* _WHAT IS NEEDED_: Lines containing the word "textsubscript" are the ones to copy from the records below.

Dataset entries:
Content starts

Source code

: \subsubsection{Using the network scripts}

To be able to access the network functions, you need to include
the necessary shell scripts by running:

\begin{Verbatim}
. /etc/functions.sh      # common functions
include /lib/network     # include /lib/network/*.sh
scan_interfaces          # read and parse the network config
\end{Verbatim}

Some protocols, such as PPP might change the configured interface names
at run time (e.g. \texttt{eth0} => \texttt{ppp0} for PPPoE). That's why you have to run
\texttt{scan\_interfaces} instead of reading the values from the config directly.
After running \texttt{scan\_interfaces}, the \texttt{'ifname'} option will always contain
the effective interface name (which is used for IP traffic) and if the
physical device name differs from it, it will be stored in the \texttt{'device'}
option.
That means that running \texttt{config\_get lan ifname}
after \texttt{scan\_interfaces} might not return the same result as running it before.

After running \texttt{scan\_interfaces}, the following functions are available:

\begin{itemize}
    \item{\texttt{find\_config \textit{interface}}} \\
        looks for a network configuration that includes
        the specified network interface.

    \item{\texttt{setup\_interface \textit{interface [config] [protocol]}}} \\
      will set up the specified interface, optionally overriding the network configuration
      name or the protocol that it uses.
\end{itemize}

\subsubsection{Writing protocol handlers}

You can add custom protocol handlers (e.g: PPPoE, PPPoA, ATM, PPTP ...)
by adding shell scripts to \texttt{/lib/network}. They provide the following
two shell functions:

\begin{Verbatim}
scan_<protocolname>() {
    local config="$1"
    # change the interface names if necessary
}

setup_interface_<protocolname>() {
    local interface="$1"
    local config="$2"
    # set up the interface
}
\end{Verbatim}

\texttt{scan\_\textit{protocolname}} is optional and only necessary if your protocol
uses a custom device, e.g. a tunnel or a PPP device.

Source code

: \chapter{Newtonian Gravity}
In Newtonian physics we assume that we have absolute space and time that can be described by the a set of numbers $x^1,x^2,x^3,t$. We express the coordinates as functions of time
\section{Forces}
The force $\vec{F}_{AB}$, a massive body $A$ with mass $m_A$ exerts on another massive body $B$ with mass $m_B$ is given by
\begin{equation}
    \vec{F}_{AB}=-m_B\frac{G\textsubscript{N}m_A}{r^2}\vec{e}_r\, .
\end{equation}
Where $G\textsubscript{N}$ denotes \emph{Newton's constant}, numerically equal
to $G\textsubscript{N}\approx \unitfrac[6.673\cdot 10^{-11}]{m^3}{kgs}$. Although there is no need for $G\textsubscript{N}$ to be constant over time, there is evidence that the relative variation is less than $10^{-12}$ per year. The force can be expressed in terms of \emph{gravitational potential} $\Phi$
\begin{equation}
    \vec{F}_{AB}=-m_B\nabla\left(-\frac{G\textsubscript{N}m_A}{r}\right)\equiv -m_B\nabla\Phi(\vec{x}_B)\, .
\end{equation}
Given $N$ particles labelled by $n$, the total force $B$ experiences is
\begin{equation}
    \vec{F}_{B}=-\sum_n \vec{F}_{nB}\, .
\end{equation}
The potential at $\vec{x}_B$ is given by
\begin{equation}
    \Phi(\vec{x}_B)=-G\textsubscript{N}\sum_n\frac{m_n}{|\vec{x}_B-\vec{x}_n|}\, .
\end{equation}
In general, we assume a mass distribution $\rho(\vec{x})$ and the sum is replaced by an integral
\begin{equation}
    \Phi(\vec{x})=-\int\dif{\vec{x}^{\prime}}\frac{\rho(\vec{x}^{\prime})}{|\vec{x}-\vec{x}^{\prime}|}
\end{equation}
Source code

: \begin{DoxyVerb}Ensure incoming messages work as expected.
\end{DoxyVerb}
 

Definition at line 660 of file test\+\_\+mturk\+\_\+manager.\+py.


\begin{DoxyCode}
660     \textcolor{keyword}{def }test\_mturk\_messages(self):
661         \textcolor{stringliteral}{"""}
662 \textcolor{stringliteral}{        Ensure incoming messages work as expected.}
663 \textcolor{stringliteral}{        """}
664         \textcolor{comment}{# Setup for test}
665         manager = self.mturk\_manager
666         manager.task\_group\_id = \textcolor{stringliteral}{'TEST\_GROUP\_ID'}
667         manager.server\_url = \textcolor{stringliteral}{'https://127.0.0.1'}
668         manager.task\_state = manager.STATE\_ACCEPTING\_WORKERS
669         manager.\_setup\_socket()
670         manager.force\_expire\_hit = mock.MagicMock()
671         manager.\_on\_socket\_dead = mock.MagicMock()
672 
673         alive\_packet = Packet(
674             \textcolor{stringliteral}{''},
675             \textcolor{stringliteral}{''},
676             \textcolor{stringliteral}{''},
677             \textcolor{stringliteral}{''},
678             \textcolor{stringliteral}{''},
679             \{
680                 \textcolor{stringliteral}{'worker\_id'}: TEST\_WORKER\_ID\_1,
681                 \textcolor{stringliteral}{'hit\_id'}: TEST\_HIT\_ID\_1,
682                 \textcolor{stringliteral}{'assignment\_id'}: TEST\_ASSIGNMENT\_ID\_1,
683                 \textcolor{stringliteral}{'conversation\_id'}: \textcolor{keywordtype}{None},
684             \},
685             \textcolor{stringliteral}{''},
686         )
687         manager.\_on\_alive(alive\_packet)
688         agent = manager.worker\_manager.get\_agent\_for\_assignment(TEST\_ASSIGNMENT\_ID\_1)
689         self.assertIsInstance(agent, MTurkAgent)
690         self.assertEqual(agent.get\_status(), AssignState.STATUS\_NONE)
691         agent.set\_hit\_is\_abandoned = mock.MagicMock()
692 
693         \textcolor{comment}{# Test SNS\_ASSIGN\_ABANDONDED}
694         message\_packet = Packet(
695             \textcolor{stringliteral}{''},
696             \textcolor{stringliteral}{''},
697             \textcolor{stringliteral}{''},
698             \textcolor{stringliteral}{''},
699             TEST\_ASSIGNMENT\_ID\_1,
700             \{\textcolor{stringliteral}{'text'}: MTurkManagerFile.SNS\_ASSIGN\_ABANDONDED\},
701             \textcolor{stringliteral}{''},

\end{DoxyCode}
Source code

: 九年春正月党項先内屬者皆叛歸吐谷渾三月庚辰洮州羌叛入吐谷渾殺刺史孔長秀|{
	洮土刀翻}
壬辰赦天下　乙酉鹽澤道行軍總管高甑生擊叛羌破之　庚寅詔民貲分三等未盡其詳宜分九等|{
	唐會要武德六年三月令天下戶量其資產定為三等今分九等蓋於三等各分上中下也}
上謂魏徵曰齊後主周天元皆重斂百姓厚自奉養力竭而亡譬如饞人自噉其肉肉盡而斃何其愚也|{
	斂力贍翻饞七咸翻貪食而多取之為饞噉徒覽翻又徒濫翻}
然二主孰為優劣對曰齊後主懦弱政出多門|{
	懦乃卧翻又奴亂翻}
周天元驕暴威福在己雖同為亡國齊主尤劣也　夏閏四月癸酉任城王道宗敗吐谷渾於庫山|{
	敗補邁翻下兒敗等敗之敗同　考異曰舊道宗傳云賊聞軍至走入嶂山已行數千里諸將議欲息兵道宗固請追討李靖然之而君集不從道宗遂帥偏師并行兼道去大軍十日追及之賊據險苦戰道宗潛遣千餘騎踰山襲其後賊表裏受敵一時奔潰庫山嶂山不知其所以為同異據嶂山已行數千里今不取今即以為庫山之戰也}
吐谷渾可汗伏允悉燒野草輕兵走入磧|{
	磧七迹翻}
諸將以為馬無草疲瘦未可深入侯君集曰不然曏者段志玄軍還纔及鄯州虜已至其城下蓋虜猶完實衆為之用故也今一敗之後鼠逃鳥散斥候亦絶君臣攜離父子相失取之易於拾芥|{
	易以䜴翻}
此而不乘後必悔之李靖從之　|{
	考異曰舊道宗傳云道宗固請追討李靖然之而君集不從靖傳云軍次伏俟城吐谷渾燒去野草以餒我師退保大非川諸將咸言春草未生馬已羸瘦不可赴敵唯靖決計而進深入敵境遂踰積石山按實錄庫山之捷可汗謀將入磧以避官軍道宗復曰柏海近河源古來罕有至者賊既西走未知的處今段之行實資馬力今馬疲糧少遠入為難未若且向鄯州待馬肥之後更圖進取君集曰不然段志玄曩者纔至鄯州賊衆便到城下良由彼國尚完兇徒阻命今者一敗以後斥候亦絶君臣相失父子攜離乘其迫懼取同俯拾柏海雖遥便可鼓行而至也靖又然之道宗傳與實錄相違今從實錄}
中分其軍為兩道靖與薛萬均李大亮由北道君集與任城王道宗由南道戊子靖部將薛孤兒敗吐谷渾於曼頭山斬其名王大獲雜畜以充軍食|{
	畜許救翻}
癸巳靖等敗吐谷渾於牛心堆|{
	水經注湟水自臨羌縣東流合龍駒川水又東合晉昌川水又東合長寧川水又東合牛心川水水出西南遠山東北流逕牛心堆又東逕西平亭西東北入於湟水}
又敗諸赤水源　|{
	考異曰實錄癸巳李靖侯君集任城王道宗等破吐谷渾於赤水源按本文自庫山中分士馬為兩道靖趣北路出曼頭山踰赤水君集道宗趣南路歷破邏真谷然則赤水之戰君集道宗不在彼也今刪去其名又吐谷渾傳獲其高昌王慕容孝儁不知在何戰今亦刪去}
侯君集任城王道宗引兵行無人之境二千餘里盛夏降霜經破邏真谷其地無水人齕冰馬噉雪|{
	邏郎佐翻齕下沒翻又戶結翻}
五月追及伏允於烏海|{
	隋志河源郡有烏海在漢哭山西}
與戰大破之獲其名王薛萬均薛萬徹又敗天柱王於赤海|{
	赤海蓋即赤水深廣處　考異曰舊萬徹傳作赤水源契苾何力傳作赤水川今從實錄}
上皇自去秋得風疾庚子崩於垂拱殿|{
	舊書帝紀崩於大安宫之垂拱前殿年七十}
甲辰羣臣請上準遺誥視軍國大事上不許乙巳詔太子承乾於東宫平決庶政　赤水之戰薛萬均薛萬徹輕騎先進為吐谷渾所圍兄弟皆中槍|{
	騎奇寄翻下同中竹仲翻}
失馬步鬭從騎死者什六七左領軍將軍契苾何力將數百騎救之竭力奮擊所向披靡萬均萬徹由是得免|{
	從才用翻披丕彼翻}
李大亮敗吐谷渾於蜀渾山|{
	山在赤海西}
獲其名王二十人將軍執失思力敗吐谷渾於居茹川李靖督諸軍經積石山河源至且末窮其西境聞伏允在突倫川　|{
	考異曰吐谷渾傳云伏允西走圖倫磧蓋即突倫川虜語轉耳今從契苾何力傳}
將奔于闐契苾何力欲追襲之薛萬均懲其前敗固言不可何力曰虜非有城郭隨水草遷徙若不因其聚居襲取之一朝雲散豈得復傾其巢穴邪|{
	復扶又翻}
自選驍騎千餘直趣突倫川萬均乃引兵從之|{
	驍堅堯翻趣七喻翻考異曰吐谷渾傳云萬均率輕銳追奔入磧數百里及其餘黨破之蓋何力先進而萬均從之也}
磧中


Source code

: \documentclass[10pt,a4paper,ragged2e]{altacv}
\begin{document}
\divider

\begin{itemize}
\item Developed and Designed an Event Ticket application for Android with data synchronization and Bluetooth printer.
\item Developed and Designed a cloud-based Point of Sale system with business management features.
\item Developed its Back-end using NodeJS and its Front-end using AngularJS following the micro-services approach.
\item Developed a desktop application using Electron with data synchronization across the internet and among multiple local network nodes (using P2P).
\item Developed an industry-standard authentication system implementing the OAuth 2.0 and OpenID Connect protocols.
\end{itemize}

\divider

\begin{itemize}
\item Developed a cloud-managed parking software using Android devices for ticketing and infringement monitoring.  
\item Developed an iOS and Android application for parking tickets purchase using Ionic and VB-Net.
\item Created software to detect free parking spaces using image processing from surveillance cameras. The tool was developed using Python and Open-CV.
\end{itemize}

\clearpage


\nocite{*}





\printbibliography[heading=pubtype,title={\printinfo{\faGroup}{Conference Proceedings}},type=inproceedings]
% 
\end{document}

Content ends

* _TASK RESULT_:
    \vec{F}_{AB}=-m_B\frac{G\textsubscript{N}m_A}{r^2}\vec{e}_r\, .
Where $G\textsubscript{N}$ denotes \emph{Newton's constant}, numerically equal
to $G\textsubscript{N}\approx \unitfrac[6.673\cdot 10^{-11}]{m^3}{kgs}$. Although there is no need for $G\textsubscript{N}$ to be constant over time, there is evidence that the relative variation is less than $10^{-12}$ per year. The force can be expressed in terms of \emph{gravitational potential} $\Phi$
    \vec{F}_{AB}=-m_B\nabla\left(-\frac{G\textsubscript{N}m_A}{r}\right)\equiv -m_B\nabla\Phi(\vec{x}_B)\, .
    \Phi(\vec{x}_B)=-G\textsubscript{N}\sum_n\frac{m_n}{|\vec{x}_B-\vec{x}_n|}\, .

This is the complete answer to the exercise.